Activity
Please count the lines in the entries below that include the word "encodes", and give only the number.

Dataset
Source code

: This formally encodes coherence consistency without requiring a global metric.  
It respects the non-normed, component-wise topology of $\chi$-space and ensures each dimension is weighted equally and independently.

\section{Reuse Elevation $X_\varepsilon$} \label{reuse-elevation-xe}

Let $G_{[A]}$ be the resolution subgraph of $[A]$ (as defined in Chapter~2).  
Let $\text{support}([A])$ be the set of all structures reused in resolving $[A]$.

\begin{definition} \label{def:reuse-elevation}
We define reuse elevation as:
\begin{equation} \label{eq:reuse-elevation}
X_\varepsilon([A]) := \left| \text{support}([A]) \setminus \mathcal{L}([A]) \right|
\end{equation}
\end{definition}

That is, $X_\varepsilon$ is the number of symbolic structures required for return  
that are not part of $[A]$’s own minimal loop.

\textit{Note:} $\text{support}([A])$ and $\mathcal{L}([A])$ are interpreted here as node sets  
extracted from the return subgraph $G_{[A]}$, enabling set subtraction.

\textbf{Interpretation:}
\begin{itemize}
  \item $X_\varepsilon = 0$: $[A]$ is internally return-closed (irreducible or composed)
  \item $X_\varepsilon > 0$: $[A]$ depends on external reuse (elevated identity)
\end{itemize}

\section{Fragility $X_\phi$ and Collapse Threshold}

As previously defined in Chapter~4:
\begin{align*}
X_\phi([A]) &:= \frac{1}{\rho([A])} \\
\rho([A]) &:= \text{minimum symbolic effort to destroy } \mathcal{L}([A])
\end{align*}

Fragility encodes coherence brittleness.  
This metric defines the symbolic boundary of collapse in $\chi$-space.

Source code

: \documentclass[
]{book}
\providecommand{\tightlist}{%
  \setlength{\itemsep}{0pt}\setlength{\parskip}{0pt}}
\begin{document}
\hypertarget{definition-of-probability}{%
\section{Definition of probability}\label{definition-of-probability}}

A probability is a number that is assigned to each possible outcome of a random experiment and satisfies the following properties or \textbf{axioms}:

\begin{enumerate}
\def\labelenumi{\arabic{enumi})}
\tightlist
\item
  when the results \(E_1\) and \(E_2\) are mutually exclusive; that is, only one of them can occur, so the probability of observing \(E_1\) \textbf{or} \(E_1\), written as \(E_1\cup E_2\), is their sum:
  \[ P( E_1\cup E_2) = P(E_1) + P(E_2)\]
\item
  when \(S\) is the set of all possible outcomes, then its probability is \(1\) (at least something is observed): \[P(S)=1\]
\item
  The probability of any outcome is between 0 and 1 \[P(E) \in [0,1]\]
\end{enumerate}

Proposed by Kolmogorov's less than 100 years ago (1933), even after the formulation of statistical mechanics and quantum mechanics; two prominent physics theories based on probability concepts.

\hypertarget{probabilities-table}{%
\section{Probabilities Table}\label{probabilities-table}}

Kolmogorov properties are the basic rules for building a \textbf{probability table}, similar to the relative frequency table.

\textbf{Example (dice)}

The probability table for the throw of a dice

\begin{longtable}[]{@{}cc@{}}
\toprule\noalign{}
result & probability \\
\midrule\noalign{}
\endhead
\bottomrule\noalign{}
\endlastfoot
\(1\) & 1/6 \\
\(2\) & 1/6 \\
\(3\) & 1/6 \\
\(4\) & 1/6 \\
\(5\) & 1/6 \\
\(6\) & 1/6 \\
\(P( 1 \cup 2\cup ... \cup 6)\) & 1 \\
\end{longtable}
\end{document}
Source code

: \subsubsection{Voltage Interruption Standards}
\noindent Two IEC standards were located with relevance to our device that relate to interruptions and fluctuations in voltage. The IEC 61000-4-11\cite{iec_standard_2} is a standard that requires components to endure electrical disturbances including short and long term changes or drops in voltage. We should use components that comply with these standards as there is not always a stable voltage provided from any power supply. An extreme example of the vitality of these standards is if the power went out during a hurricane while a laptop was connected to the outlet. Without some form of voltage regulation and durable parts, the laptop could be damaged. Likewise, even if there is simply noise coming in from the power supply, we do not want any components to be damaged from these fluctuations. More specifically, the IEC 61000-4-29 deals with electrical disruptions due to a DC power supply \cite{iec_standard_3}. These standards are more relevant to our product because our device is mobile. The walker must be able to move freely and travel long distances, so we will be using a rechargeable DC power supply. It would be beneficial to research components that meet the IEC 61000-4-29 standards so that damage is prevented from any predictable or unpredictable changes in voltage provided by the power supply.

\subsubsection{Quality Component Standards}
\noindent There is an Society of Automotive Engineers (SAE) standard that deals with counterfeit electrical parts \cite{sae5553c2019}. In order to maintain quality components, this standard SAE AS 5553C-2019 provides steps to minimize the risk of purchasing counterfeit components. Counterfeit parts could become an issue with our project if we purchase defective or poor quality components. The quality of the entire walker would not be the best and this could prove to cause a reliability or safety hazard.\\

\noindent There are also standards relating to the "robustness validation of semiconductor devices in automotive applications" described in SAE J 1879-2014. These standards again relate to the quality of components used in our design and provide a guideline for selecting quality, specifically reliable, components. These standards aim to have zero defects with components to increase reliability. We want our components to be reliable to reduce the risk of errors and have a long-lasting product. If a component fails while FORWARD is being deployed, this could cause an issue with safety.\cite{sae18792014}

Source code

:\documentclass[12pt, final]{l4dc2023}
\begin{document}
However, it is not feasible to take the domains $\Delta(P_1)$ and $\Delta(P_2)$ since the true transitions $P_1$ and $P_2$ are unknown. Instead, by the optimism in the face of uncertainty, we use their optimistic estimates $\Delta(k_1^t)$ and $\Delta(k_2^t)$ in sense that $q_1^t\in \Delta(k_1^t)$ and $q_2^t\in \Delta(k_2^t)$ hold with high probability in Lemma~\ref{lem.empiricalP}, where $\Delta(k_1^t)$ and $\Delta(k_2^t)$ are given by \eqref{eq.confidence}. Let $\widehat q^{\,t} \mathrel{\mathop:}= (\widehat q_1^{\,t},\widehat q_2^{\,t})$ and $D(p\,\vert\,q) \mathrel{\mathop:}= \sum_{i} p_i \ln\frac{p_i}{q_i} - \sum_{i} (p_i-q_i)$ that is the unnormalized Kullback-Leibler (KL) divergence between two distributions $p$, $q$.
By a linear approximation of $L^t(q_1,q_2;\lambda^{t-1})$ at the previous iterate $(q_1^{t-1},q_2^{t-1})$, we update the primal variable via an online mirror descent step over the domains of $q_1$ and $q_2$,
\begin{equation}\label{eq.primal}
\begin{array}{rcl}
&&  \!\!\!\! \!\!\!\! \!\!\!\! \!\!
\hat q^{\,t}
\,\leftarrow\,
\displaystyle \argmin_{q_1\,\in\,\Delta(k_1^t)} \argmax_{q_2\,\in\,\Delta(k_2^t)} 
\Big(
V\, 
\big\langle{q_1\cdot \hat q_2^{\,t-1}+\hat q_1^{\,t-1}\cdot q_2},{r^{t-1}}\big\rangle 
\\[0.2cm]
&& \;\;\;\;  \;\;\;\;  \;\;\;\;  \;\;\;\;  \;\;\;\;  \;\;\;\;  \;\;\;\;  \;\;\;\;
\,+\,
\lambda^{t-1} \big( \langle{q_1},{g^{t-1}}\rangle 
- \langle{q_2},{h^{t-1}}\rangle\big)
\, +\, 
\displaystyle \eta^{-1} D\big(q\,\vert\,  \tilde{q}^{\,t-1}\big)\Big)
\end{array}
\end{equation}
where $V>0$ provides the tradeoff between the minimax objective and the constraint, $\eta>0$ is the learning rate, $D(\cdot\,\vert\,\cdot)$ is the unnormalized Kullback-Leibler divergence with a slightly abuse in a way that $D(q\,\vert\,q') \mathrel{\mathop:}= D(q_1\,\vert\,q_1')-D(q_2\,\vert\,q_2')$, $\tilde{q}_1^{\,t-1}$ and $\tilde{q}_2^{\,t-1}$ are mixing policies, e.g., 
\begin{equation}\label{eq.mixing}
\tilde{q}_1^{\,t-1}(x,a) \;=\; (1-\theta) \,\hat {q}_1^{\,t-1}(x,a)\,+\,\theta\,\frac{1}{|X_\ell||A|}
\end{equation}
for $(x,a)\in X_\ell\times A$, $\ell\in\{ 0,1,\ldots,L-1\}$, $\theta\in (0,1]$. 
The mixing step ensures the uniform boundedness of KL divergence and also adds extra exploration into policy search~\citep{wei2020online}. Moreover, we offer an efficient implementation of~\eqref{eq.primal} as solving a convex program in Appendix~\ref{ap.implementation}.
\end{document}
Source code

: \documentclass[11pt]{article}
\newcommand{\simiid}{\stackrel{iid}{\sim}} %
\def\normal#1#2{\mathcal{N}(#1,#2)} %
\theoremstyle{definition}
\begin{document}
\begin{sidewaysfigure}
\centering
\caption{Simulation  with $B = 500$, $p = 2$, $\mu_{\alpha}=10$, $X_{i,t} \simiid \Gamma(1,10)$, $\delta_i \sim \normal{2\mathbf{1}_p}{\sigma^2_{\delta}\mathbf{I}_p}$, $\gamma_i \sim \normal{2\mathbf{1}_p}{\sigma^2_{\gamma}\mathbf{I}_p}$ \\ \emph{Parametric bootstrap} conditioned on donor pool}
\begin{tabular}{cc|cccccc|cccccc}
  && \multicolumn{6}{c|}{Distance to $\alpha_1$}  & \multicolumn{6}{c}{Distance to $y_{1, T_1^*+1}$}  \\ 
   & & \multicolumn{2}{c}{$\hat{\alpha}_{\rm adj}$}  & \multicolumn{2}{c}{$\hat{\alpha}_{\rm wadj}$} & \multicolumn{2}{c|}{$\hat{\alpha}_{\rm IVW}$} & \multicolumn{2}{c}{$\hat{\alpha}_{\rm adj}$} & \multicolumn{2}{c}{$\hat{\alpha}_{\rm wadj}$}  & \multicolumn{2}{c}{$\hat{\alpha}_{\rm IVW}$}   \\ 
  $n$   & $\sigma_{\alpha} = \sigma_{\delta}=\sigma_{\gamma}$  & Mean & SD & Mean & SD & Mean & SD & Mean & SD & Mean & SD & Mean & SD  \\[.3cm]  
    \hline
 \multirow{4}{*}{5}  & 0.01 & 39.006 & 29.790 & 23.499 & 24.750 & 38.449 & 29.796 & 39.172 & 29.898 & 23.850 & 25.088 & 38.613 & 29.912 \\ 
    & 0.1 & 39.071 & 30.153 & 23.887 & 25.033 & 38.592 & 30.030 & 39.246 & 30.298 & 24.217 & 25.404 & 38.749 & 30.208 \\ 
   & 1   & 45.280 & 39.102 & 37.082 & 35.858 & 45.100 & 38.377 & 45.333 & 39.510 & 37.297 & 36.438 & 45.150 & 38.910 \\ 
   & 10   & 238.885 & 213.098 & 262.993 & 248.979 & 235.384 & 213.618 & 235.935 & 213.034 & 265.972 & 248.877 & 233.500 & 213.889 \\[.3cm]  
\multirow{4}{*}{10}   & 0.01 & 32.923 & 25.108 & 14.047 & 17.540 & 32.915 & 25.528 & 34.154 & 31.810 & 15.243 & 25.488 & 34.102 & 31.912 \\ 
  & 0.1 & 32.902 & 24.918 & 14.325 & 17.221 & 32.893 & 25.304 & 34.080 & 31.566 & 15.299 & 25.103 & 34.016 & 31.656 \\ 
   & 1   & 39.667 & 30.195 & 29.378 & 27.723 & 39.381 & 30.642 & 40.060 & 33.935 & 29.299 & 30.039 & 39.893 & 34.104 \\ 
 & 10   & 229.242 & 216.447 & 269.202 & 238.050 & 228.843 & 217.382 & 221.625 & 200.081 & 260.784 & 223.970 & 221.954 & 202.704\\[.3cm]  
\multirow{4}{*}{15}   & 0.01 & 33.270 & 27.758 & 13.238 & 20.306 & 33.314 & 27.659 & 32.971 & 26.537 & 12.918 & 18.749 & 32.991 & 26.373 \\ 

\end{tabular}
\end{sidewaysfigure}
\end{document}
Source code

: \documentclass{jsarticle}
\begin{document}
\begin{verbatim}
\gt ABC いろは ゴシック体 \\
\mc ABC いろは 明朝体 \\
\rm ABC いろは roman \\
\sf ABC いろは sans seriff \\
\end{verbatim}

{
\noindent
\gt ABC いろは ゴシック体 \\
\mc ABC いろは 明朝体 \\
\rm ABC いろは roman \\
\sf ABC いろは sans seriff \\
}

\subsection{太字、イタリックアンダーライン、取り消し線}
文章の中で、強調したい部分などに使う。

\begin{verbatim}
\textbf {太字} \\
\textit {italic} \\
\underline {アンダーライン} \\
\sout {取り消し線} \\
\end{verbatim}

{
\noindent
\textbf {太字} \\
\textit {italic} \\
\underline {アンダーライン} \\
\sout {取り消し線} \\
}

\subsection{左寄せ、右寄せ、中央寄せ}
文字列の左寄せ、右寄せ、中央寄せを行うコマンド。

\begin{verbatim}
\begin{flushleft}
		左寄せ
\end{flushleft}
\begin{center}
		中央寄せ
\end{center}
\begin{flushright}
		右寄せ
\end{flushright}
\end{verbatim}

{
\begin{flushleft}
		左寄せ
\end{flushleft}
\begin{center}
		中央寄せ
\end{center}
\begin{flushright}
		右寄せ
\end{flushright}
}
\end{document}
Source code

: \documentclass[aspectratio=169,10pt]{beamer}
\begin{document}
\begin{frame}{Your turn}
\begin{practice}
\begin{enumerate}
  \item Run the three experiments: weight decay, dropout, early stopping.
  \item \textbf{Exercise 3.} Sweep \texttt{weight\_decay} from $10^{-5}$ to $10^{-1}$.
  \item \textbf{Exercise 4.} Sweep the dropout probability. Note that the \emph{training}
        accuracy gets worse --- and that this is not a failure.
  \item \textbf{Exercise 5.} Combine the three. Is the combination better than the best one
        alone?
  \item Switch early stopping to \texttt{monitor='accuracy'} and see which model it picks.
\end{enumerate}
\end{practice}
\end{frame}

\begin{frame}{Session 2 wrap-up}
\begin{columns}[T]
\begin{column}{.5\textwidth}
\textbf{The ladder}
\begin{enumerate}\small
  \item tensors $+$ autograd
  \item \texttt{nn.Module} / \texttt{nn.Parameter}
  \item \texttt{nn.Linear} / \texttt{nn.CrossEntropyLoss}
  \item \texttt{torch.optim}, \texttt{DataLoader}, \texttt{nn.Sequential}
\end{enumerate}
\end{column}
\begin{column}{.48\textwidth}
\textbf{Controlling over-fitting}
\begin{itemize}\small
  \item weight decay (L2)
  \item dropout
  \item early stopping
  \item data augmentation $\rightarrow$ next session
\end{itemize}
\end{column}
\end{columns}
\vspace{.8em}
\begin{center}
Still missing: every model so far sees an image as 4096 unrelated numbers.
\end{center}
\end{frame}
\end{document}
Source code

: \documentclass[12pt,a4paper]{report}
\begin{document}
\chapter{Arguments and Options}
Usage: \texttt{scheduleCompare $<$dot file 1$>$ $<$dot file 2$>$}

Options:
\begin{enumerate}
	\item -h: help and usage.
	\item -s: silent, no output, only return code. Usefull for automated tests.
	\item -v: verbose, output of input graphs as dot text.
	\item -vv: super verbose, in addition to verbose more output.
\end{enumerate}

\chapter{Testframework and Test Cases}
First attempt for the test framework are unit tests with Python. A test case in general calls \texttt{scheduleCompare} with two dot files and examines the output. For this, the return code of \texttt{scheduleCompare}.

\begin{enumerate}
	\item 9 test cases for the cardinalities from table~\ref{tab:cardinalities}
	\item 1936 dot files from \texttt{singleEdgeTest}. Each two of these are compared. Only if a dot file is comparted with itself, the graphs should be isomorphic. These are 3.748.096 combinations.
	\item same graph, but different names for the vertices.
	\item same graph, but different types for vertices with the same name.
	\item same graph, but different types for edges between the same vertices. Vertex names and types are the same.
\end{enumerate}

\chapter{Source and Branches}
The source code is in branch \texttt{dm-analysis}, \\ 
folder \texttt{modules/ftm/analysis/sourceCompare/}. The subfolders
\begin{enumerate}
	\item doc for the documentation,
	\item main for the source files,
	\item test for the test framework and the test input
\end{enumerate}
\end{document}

Written response
2